Many of these questions take ethereal form, a form that I can’t exactly register against the void but I know they are different from it, distinct, much as I know my awareness is separate from it. These shadows are objects that I feel are familiar but I cannot distinguish them from the zero dimension reality we share. Oddly though, the questions seem to comfort me. 
Why they comfort me i don’t know, i was at peace before they came and started to clutter the space around me. They fall from my grasp but i know many of the thoughts that have passed though me are just there, beyond my reach. 
Suddenly something altogether new, a wild sensation detonates in my space. My environment is changed and everything is not colorless any more. It is bathed in color. A single colour, a warm amber, a honey.
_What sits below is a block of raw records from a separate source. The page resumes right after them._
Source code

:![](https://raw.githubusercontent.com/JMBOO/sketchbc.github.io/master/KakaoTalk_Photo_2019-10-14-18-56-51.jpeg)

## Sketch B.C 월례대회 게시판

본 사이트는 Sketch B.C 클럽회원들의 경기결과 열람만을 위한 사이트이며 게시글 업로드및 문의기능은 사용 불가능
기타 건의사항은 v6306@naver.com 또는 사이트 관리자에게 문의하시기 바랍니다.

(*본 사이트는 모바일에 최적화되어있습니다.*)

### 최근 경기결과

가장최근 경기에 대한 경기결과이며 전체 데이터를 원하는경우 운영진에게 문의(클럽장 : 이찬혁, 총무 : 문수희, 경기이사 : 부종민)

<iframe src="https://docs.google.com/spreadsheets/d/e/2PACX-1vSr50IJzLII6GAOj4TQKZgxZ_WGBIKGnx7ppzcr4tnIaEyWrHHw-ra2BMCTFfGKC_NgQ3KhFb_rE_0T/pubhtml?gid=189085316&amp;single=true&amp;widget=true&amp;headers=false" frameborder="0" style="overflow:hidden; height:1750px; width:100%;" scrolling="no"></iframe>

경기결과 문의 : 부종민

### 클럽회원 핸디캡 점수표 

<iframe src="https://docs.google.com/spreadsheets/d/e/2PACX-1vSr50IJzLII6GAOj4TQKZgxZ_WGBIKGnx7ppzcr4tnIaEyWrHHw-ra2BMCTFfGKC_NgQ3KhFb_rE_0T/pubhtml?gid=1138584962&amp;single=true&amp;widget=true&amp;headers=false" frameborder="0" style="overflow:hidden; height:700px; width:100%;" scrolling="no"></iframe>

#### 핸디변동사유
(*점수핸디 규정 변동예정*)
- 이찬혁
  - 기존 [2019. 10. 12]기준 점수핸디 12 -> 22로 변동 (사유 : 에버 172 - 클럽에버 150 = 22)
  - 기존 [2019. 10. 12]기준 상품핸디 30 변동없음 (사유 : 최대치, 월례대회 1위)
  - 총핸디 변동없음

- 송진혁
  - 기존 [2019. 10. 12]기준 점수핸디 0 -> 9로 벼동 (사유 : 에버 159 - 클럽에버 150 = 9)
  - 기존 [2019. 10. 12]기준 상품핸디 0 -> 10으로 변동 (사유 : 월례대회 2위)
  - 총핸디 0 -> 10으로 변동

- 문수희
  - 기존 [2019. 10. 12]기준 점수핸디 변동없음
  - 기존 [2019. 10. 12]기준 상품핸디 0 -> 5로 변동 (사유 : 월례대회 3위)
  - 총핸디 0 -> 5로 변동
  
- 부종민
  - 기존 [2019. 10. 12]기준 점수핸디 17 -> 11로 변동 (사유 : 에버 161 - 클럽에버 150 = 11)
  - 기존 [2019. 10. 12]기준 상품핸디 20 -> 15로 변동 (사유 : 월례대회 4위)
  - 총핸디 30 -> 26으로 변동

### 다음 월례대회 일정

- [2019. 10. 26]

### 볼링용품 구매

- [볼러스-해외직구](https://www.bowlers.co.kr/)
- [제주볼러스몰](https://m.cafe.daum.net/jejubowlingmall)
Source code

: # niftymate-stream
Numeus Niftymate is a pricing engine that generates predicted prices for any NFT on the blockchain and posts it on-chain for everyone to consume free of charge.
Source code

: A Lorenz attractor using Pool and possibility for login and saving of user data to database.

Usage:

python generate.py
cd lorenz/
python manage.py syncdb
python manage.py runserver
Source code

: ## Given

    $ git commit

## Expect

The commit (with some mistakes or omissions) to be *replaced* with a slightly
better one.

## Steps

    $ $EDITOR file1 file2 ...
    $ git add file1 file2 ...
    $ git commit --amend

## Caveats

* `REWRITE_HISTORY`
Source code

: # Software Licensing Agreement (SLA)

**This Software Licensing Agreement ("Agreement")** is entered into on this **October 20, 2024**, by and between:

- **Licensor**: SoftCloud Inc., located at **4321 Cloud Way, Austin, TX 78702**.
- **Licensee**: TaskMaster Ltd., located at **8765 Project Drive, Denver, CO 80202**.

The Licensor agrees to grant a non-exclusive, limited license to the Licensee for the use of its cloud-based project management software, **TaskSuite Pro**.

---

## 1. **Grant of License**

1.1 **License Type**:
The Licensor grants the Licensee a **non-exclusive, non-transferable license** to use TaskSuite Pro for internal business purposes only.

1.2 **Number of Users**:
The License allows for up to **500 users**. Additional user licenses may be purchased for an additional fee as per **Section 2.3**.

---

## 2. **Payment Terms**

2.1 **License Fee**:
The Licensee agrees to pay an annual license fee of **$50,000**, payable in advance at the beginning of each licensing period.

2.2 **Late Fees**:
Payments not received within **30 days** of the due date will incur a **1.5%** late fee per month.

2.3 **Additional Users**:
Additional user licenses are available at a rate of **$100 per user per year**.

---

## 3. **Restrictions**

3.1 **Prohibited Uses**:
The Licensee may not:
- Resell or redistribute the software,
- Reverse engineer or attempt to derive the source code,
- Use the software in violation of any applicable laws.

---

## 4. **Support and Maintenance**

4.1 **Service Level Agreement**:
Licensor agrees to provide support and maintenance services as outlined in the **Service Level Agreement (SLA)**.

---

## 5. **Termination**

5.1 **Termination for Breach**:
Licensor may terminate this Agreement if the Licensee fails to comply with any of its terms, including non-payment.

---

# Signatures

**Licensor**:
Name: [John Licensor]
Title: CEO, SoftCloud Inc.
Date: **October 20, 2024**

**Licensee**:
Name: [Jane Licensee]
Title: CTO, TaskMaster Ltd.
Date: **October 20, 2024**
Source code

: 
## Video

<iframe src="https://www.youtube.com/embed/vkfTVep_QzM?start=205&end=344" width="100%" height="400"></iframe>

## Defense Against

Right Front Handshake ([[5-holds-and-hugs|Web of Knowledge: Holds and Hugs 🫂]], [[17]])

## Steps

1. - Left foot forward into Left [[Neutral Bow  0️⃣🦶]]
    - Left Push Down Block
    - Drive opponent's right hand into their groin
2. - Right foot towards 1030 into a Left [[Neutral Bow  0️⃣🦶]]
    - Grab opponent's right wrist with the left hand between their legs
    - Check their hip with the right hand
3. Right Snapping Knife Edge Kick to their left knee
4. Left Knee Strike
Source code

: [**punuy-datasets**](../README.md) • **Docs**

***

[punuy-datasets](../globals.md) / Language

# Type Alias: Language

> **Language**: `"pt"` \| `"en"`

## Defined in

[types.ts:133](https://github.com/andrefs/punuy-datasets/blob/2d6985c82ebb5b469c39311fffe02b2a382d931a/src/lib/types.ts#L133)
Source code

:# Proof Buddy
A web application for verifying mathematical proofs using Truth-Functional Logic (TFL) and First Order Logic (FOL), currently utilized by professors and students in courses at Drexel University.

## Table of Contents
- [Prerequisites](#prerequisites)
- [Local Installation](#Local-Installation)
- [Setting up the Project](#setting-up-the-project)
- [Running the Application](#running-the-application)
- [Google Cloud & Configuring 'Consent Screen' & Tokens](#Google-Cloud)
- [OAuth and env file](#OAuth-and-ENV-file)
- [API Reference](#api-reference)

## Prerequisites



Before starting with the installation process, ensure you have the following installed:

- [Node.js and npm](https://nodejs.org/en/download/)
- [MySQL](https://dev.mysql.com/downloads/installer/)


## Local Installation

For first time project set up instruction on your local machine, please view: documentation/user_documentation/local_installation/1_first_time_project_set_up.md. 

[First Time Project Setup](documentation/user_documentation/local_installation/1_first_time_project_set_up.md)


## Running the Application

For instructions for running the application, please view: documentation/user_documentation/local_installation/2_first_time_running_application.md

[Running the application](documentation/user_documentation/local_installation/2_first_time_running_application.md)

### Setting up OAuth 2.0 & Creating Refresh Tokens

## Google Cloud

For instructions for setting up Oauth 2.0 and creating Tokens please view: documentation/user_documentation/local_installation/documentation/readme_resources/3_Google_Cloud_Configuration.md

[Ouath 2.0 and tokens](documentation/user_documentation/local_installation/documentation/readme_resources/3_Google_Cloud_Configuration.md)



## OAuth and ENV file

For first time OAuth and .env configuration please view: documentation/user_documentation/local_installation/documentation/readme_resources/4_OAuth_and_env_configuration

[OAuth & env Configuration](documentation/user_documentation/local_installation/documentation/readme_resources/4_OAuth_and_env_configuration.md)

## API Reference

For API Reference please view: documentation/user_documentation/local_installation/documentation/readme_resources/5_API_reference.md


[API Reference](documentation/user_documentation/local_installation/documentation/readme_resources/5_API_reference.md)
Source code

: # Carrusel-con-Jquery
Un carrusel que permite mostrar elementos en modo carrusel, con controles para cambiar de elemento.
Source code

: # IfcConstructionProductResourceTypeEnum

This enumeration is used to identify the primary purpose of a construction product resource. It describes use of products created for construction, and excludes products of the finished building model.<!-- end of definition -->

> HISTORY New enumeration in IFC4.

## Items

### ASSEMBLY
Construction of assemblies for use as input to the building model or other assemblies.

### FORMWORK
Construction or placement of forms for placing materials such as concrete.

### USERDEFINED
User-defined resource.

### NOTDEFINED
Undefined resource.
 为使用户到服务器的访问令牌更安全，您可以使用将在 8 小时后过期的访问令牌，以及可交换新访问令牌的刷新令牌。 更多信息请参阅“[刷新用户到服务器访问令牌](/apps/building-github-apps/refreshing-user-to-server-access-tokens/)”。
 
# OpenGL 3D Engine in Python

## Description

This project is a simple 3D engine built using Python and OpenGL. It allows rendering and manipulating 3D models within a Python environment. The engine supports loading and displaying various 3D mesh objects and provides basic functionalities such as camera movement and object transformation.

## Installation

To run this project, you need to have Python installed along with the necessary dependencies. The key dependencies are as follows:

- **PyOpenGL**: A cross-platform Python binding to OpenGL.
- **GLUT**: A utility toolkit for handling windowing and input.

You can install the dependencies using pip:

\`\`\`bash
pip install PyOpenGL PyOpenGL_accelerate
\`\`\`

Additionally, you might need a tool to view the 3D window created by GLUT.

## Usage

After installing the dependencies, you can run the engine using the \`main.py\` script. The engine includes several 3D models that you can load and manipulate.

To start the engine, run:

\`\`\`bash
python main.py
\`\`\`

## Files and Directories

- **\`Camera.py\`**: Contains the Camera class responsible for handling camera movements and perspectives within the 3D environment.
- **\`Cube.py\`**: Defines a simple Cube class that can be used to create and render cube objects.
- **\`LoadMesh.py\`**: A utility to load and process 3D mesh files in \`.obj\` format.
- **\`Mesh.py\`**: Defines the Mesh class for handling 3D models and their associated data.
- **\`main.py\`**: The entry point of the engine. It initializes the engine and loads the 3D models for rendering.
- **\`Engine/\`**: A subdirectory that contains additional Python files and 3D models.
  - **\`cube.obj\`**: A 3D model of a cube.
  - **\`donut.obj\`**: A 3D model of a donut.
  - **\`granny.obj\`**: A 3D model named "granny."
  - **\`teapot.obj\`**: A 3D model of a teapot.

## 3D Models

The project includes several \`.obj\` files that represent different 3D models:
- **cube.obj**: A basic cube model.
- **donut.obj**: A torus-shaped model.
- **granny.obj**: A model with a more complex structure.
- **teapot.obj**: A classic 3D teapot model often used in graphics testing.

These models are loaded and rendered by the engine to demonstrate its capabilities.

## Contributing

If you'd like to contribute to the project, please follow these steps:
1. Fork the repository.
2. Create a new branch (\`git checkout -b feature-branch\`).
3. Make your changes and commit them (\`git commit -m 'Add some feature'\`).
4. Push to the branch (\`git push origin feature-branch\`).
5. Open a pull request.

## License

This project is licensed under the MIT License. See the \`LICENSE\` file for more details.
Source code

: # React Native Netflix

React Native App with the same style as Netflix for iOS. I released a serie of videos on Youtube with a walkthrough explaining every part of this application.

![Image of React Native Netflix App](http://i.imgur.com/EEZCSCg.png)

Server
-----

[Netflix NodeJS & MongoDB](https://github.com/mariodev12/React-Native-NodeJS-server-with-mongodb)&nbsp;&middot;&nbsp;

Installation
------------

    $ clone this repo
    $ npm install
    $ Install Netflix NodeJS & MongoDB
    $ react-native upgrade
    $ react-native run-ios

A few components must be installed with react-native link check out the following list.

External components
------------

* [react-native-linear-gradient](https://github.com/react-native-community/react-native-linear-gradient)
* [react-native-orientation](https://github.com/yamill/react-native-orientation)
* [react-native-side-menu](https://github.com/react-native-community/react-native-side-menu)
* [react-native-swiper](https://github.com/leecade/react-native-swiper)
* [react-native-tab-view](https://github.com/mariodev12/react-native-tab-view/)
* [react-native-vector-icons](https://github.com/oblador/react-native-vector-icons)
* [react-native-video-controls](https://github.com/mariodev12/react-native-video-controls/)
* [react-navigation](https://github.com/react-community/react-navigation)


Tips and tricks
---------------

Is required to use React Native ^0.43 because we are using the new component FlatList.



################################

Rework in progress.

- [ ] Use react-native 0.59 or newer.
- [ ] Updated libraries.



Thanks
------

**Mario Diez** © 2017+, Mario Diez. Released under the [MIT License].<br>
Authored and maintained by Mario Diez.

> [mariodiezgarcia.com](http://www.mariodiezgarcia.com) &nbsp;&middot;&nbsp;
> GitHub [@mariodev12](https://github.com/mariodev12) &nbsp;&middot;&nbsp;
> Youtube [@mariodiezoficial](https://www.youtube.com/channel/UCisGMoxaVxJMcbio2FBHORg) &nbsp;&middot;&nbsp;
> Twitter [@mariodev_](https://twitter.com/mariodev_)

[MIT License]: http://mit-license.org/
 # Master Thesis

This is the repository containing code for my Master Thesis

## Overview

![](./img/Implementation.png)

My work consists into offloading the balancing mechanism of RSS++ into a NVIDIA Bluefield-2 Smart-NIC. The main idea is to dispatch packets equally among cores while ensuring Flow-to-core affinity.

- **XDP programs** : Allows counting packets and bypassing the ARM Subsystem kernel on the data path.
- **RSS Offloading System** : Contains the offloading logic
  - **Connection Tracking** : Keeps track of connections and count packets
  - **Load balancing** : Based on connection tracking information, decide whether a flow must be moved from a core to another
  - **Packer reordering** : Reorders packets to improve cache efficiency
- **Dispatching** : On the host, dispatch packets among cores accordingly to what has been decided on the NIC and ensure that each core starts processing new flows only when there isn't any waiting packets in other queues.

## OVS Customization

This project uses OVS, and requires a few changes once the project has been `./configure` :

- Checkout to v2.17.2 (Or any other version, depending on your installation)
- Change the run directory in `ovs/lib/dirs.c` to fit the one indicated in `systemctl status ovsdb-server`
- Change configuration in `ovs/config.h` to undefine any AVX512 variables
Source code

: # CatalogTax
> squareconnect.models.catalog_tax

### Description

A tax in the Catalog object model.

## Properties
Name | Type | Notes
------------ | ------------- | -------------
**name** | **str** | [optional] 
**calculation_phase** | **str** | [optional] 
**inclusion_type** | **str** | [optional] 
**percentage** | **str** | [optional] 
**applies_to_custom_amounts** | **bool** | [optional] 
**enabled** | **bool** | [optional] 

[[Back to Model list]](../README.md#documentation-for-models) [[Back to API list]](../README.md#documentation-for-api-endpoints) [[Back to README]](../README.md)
The sepia wash gives definition to my thoughts which i can see around me. 

Random objects lay strewn around me, each one a question. The honey hue shows me what they are and i know them by name. Here there is a tree, immense and laden with with fruit and home to millions of nesting birds its size to big to fathom but insignificant in the void. Beside the tree scattered below its branches are a variety of flora and fauna, cattle, rodents and there among the bushes, a snake coiled its tongue flicking with intent. A little away from the tree, There are shapes one is a triangle maybe, not quite a triangle, ah yes it is a pyramid. Another is a skyscraper, its towers climb before my eyes, reaching almost to the branches of the tree before they collapse to rubble. Then there is a flag and a gun and oh so many things. 
My environment is rapidly filling up, each identification triggers a new association. They spring from everywhere as I think of them. I am giddy with the power. I think and therefore they are. There are simple associations that I understand, like the cat that prompted a dog to appear from nowhere. Then there are odd associations like seeing a clock that causes my universe to create a door.  
Then my honey coloured world starts to pulsate. 

Slave to Heaven

I may have stayed sitting on the edge of the bed, ensconced in the sleeping form of my wife until she woke, but my reverie was broken when one of the house slaves delivered a tray. Despite my lifetime of conditioning and social convention I forgot myself and acknowledged her with nod. She blushed and hurriedly left the room in silence. I had looked upon her long enough to register that I had seen her before. I actually recognized her. Green eyes.
Rare in this part of the world. Green eyes, Like mine, Like my Father’s.
To recognize her was surprising. Our entire society was built on the segregation between slave and master. Slaves did not speak; they had no names and were largely interchangeable. They moved between houses and various work details on virtually a daily basis. While in the Priest household they were managed by the house slave master, Caelin. As far as I knew Cael was the only one who spoke their language, if they even had one. I had never thought to even ask. Odd as that may seem. Cael communicated them with near telepathy, his looks and slight gestures made them blend seamlessly into the running of our household. 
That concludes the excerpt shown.